__RECORDS FOR THIS EXERCISE__.
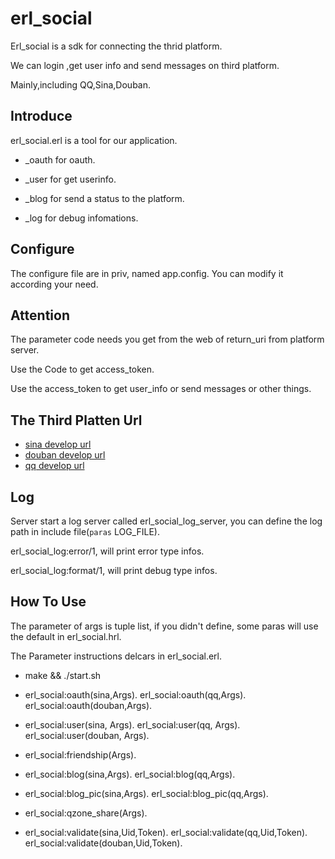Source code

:erl_social
============

Erl_social is a sdk for connecting the thrid platform.

We can login ,get user info and send messages on third platform.

Mainly,including QQ,Sina,Douban.

Introduce
-------------

erl_social.erl is a tool for our application. 

* _oauth for oauth.

* _user for get userinfo.

* _blog for send a status to the platform.

* _log for debug infomations.

Configure
--------------

The configure file are in priv, named app.config. You can modify it according your need.

Attention
------------

The parameter code needs you get from the  web of return_uri from platform server. 

Use the Code to get access_token.

Use the access_token to get user_info or send messages or other things.

The Third Platten Url
-----------

* [sina develop url](http://open.weibo.com/wiki/%E5%BE%AE%E5%8D%9AAPI) <br />
* [douban develop url](http://developers.douban.com/wiki/?title=guide) <br />
* [qq develop url](http://wiki.opensns.qq.com/wiki/%E3%80%90QQ%E7%99%BB%E5%BD%95%E3%80%91API%E6%96%87%E6%A1%A3) <br />

Log 
------------

Server start a log server called erl_social_log_server, you can define the log path in include file(`paras` LOG_FILE).

erl_social_log:error/1, will print error type infos.

erl_social_log:format/1, will print debug type infos.

How To Use
------------

The parameter of args is tuple list, if you didn't define, some paras will use the default in erl_social.hrl.

The Parameter instructions delcars in erl_social.erl.


* make && ./start.sh 

* erl_social:oauth(sina,Args).
  erl_social:oauth(qq,Args).
  erl_social:oauth(douban,Args).

* erl_social:user(sina, Args).
  erl_social:user(qq, Args).
  erl_social:user(douban, Args).

* erl_social:friendship(Args).

* erl_social:blog(sina,Args).
  erl_social:blog(qq,Args).

* erl_social:blog_pic(sina,Args).
  erl_social:blog_pic(qq,Args).

* erl_social:qzone_share(Args).

* erl_social:validate(sina,Uid,Token).
  erl_social:validate(qq,Uid,Token).
  erl_social:validate(douban,Uid,Token).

__BRIEF__. Leave out the pictures and output the rest of the material exactly as written.

__ANSWER TO THIS EXERCISE__.
Source code

:erl_social
============

Erl_social is a sdk for connecting the thrid platform.

We can login ,get user info and send messages on third platform.

Mainly,including QQ,Sina,Douban.

Introduce
-------------

erl_social.erl is a tool for our application. 

* _oauth for oauth.

* _user for get userinfo.

* _blog for send a status to the platform.

* _log for debug infomations.

Configure
--------------

The configure file are in priv, named app.config. You can modify it according your need.

Attention
------------

The parameter code needs you get from the  web of return_uri from platform server. 

Use the Code to get access_token.

Use the access_token to get user_info or send messages or other things.

The Third Platten Url
-----------

* [sina develop url](http://open.weibo.com/wiki/%E5%BE%AE%E5%8D%9AAPI) <br />
* [douban develop url](http://developers.douban.com/wiki/?title=guide) <br />
* [qq develop url](http://wiki.opensns.qq.com/wiki/%E3%80%90QQ%E7%99%BB%E5%BD%95%E3%80%91API%E6%96%87%E6%A1%A3) <br />

Log 
------------

Server start a log server called erl_social_log_server, you can define the log path in include file(`paras` LOG_FILE).

erl_social_log:error/1, will print error type infos.

erl_social_log:format/1, will print debug type infos.

How To Use
------------

The parameter of args is tuple list, if you didn't define, some paras will use the default in erl_social.hrl.

The Parameter instructions delcars in erl_social.erl.


* make && ./start.sh 

* erl_social:oauth(sina,Args).
  erl_social:oauth(qq,Args).
  erl_social:oauth(douban,Args).

* erl_social:user(sina, Args).
  erl_social:user(qq, Args).
  erl_social:user(douban, Args).

* erl_social:friendship(Args).

* erl_social:blog(sina,Args).
  erl_social:blog(qq,Args).

* erl_social:blog_pic(sina,Args).
  erl_social:blog_pic(qq,Args).

* erl_social:qzone_share(Args).

* erl_social:validate(sina,Uid,Token).
  erl_social:validate(qq,Uid,Token).
  erl_social:validate(douban,Uid,Token).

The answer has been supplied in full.